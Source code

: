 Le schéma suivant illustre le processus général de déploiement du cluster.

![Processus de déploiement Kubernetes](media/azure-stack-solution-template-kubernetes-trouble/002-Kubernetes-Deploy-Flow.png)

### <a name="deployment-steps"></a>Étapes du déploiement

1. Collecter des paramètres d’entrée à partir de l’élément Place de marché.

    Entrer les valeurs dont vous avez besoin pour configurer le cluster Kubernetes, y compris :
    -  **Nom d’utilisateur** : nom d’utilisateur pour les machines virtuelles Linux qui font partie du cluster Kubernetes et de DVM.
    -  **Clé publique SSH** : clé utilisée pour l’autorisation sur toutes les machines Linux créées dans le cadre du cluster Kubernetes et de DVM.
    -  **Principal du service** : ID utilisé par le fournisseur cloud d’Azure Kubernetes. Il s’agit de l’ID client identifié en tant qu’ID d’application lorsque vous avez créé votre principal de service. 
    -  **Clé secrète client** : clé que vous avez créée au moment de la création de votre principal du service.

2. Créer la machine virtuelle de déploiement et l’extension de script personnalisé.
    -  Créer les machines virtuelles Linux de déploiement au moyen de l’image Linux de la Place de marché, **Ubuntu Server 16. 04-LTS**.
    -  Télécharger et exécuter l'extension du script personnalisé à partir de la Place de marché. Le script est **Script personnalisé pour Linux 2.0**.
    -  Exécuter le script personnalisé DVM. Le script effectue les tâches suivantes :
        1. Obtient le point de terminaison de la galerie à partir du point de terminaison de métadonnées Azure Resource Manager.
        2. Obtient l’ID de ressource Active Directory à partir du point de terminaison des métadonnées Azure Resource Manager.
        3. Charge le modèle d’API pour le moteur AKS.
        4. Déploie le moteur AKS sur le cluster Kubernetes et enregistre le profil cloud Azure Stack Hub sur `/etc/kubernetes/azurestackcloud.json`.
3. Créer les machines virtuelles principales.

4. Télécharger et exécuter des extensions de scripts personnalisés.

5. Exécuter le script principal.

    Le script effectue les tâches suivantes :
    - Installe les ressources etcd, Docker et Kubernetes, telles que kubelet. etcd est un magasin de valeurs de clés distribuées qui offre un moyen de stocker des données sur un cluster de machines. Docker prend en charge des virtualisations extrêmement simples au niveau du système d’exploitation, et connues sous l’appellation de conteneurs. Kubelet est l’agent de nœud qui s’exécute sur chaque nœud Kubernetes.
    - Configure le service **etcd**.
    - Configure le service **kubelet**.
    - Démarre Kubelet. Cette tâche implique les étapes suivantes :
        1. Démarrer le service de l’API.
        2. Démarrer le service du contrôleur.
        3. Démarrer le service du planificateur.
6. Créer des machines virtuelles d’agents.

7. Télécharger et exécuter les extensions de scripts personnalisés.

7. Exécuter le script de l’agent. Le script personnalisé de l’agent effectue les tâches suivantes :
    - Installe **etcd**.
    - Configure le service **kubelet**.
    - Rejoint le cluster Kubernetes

WORK INSTRUCTIONS:
What is needed is a faithful transcription of every entry.

EXERCISE SOLUTION:
Source code

: Le schéma suivant illustre le processus général de déploiement du cluster.

![Processus de déploiement Kubernetes](media/azure-stack-solution-template-kubernetes-trouble/002-Kubernetes-Deploy-Flow.png)

### <a name="deployment-steps"></a>Étapes du déploiement

1. Collecter des paramètres d’entrée à partir de l’élément Place de marché.

    Entrer les valeurs dont vous avez besoin pour configurer le cluster Kubernetes, y compris :
    -  **Nom d’utilisateur** : nom d’utilisateur pour les machines virtuelles Linux qui font partie du cluster Kubernetes et de DVM.
    -  **Clé publique SSH** : clé utilisée pour l’autorisation sur toutes les machines Linux créées dans le cadre du cluster Kubernetes et de DVM.
    -  **Principal du service** : ID utilisé par le fournisseur cloud d’Azure Kubernetes. Il s’agit de l’ID client identifié en tant qu’ID d’application lorsque vous avez créé votre principal de service. 
    -  **Clé secrète client** : clé que vous avez créée au moment de la création de votre principal du service.

2. Créer la machine virtuelle de déploiement et l’extension de script personnalisé.
    -  Créer les machines virtuelles Linux de déploiement au moyen de l’image Linux de la Place de marché, **Ubuntu Server 16. 04-LTS**.
    -  Télécharger et exécuter l'extension du script personnalisé à partir de la Place de marché. Le script est **Script personnalisé pour Linux 2.0**.
    -  Exécuter le script personnalisé DVM. Le script effectue les tâches suivantes :
        1. Obtient le point de terminaison de la galerie à partir du point de terminaison de métadonnées Azure Resource Manager.
        2. Obtient l’ID de ressource Active Directory à partir du point de terminaison des métadonnées Azure Resource Manager.
        3. Charge le modèle d’API pour le moteur AKS.
        4. Déploie le moteur AKS sur le cluster Kubernetes et enregistre le profil cloud Azure Stack Hub sur `/etc/kubernetes/azurestackcloud.json`.
3. Créer les machines virtuelles principales.

4. Télécharger et exécuter des extensions de scripts personnalisés.

5. Exécuter le script principal.

    Le script effectue les tâches suivantes :
    - Installe les ressources etcd, Docker et Kubernetes, telles que kubelet. etcd est un magasin de valeurs de clés distribuées qui offre un moyen de stocker des données sur un cluster de machines. Docker prend en charge des virtualisations extrêmement simples au niveau du système d’exploitation, et connues sous l’appellation de conteneurs. Kubelet est l’agent de nœud qui s’exécute sur chaque nœud Kubernetes.
    - Configure le service **etcd**.
    - Configure le service **kubelet**.
    - Démarre Kubelet. Cette tâche implique les étapes suivantes :
        1. Démarrer le service de l’API.
        2. Démarrer le service du contrôleur.
        3. Démarrer le service du planificateur.
6. Créer des machines virtuelles d’agents.

7. Télécharger et exécuter les extensions de scripts personnalisés.

7. Exécuter le script de l’agent. Le script personnalisé de l’agent effectue les tâches suivantes :
    - Installe **etcd**.
    - Configure le service **kubelet**.
    - Rejoint le cluster Kubernetes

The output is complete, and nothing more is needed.